Lucca, 12 maggio 2018 - Un progetto di restauro nel segno di Ludovico Ariosto che in  Garfagnana fu governatore dal 1522 al 1525 per conto del Ducato Estense di Ferrara. È l'intervento per la Rocca di Castelnuovo Garfagnana, presentato al Teatro Alfieri della cittadina della provincia lucchese. L'intervento porterà alla trasformazione della Rocca in un polo interattivo moderno destinato ad ospitare anche un hub museale dedicato all'Ariosto e alla Garfagnana del '500 e che sarà il nodo centrale di un circuito di valorizzazione e recupero dell'intero comprensorio garfagnino.

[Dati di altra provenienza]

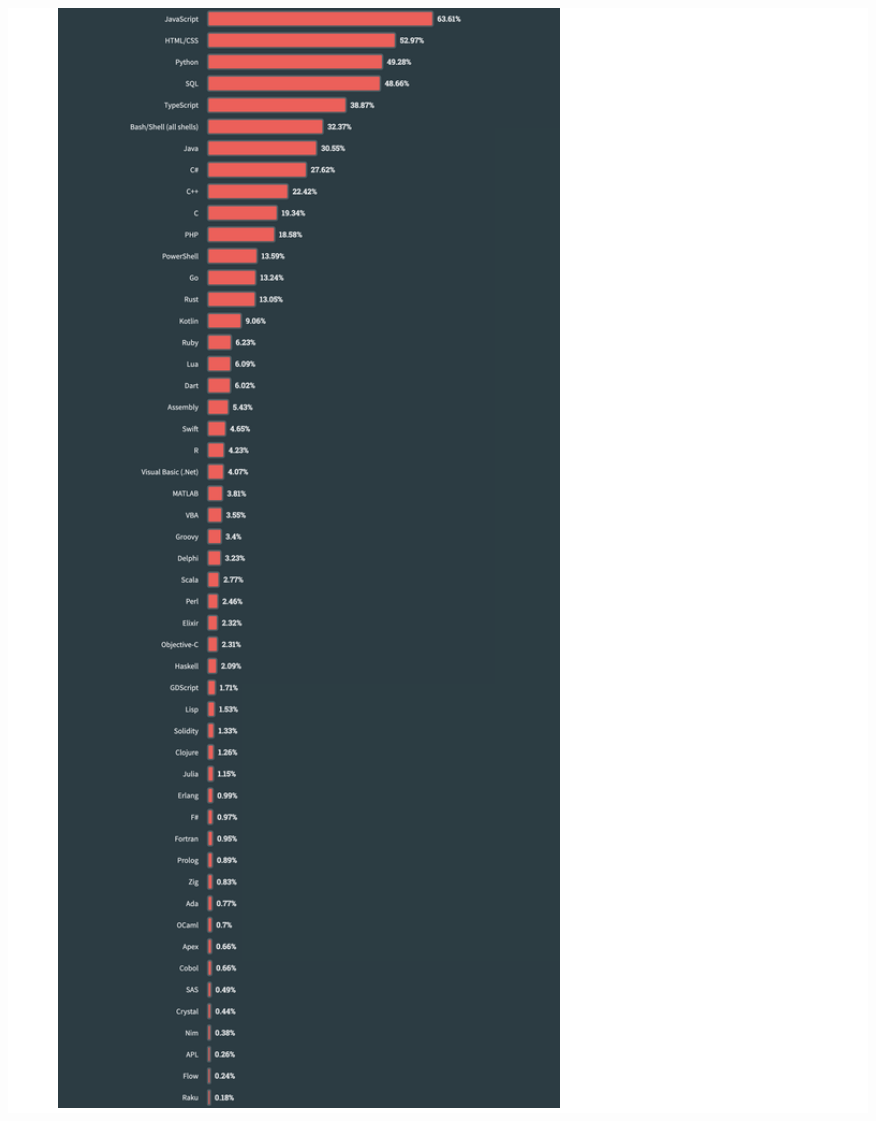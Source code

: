 <img src="./stackoverflow-may-2023/programming-respondents.png" class="article-image" width="70%" />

Coinvolte nel progetto, la vicina fortezza di Mont'Alfonso sovrastante la Rocca Ariostesca, che si dice un tempo collegata da un percorso sotterraneo, la fortezza della Verrucole, la rocca di Camporgiano e la rocca di Trassilico, oltre ad altre fortificazioni come le rocche di Sassi, di Cascio, di Ceserana e il castello di Palleroso. Il progetto è stato reso possibile da uno stanziamento del Mibact di 2,5 milioni di euro. In precedenza un finanziamento, pari a 1 milione di euro, di Regione Toscana e Fondazione Cassa di Risparmio di  Lucca aveva consentito la messa in sicurezza delle coperture e il recupero dell'antistante sala 'ex-archiviò. L'intervento prevede un cantiere della durata di 18 mesi che sarà 'apertò, tra attività per il pubblico, collegamenti con le realtà territoriali ed eventi per la creazione di un museo d'avanguardia, grazie al team del professor Dezzi Bardeschi. Verrà anche realizzato «uno spettacolare ascensore-torre che conduce sulla sommità della torre panoramica mai visitata prima». Il restauro della Rocca, è stato inoltre spiegato, segna anche «un processo di rilancio del centro abitato e dei dintorni che parte dalla valorizzazione della sua storia e del patrimonio tradizionale».